* [Directions for this task] Would you show every line from the records that holds "které"?

--- Source data Enclosed Below ---

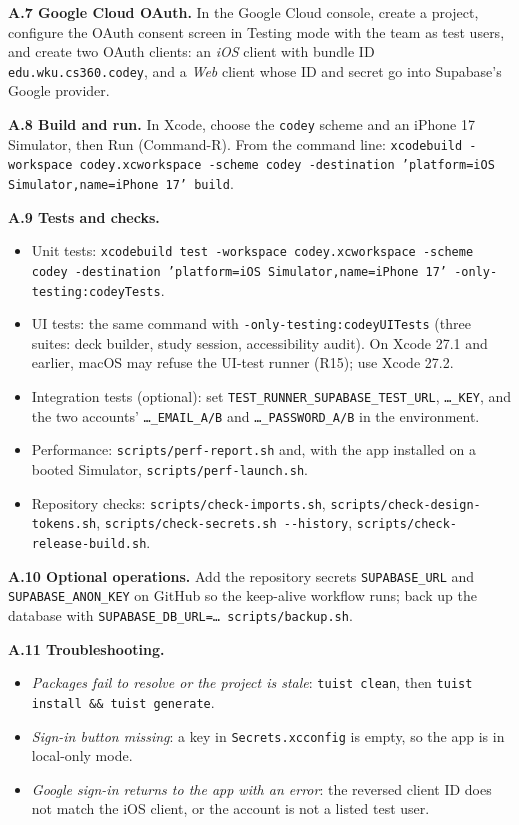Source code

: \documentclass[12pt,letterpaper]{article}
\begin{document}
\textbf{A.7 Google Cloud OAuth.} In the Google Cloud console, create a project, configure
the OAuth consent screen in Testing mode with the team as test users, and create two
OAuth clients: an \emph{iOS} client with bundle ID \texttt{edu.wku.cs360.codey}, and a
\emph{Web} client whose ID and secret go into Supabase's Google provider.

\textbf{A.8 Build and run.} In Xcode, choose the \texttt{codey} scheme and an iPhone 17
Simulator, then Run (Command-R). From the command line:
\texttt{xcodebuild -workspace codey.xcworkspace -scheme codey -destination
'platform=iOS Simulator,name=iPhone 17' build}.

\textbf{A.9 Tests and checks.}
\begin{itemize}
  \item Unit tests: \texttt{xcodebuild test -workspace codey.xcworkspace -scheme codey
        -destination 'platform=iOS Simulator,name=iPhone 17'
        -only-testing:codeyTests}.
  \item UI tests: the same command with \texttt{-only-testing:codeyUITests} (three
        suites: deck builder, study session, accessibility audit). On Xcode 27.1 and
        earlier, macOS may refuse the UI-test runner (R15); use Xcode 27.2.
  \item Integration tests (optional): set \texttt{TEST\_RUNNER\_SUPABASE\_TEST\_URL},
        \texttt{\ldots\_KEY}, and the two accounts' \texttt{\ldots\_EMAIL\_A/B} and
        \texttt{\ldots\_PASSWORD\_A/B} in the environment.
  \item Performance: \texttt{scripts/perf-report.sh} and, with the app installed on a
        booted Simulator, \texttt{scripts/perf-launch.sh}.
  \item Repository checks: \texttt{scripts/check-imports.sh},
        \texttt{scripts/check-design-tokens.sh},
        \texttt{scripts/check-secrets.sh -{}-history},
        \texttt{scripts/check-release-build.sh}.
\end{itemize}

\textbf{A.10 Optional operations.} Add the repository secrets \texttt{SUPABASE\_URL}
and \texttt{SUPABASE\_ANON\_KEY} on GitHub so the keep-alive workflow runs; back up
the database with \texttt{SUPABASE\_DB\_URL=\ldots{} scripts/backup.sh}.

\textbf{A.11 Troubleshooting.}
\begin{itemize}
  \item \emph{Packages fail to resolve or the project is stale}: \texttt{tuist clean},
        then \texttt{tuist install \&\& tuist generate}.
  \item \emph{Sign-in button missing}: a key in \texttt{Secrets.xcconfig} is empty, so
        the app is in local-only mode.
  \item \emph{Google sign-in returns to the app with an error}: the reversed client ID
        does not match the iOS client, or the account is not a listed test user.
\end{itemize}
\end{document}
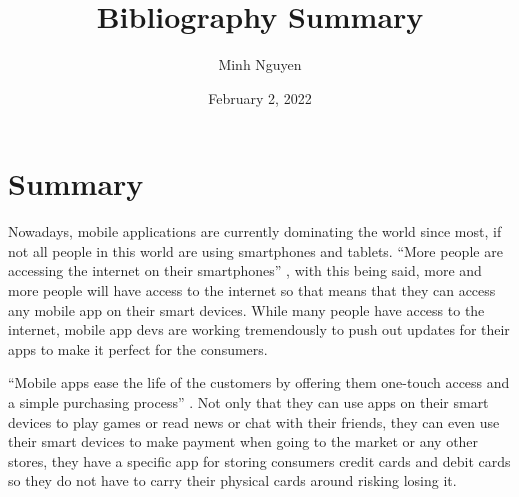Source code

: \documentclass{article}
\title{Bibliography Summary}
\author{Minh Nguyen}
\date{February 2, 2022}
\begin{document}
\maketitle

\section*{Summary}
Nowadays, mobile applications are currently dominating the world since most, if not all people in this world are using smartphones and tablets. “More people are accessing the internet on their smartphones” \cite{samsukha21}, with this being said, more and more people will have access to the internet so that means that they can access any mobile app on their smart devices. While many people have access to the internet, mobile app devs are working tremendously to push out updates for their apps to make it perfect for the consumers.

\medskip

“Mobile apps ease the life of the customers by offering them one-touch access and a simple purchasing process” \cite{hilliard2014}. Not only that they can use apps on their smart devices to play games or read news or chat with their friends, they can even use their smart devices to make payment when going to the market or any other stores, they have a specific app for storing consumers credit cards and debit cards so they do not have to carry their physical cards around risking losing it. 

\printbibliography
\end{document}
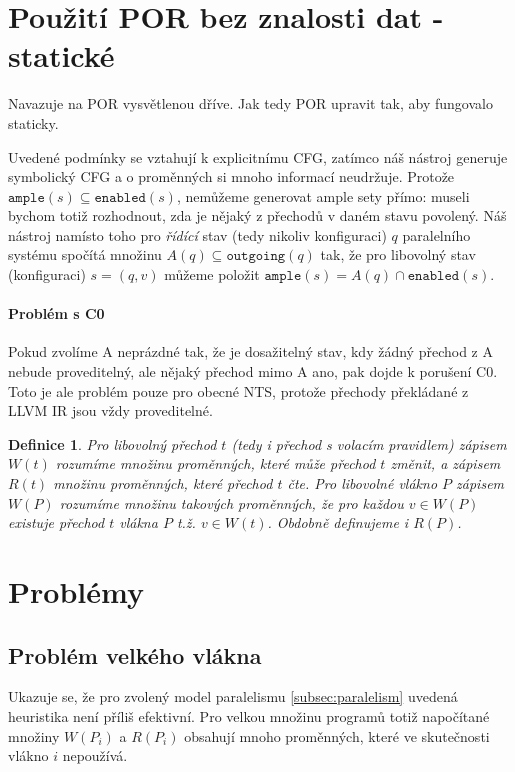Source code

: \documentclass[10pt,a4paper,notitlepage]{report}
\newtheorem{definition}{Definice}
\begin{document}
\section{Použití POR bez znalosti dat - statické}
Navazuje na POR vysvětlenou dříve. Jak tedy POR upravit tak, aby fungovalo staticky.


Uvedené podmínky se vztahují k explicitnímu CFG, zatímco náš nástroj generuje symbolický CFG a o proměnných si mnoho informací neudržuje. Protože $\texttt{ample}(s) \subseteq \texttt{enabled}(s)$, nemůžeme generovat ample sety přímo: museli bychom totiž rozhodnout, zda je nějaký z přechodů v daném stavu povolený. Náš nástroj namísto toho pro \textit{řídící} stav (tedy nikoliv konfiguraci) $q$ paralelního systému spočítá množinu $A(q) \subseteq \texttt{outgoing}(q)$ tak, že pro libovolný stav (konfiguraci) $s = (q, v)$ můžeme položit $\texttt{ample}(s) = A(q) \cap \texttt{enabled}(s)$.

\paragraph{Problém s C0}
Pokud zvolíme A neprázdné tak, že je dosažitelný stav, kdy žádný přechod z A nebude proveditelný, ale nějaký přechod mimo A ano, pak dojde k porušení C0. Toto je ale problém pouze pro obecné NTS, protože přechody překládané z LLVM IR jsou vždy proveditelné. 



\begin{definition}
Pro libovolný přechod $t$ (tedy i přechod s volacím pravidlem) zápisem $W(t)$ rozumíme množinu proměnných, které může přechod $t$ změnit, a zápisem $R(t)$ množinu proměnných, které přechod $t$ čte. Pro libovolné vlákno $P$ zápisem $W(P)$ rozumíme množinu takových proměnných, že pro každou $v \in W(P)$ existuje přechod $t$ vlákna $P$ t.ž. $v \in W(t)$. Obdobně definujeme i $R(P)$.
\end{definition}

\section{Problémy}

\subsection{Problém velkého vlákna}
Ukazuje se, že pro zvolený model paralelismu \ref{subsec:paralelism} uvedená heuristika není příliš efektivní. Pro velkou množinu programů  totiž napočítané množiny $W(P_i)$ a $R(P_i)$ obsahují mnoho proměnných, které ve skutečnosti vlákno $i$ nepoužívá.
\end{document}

--- End of Enclosed Source data ---

* [Your solution]
Pro libovolný přechod $t$ (tedy i přechod s volacím pravidlem) zápisem $W(t)$ rozumíme množinu proměnných, které může přechod $t$ změnit, a zápisem $R(t)$ množinu proměnných, které přechod $t$ čte. Pro libovolné vlákno $P$ zápisem $W(P)$ rozumíme množinu takových proměnných, že pro každou $v \in W(P)$ existuje přechod $t$ vlákna $P$ t.ž. $v \in W(t)$. Obdobně definujeme i $R(P)$.
Ukazuje se, že pro zvolený model paralelismu \ref{subsec:paralelism} uvedená heuristika není příliš efektivní. Pro velkou množinu programů  totiž napočítané množiny $W(P_i)$ a $R(P_i)$ obsahují mnoho proměnných, které ve skutečnosti vlákno $i$ nepoužívá.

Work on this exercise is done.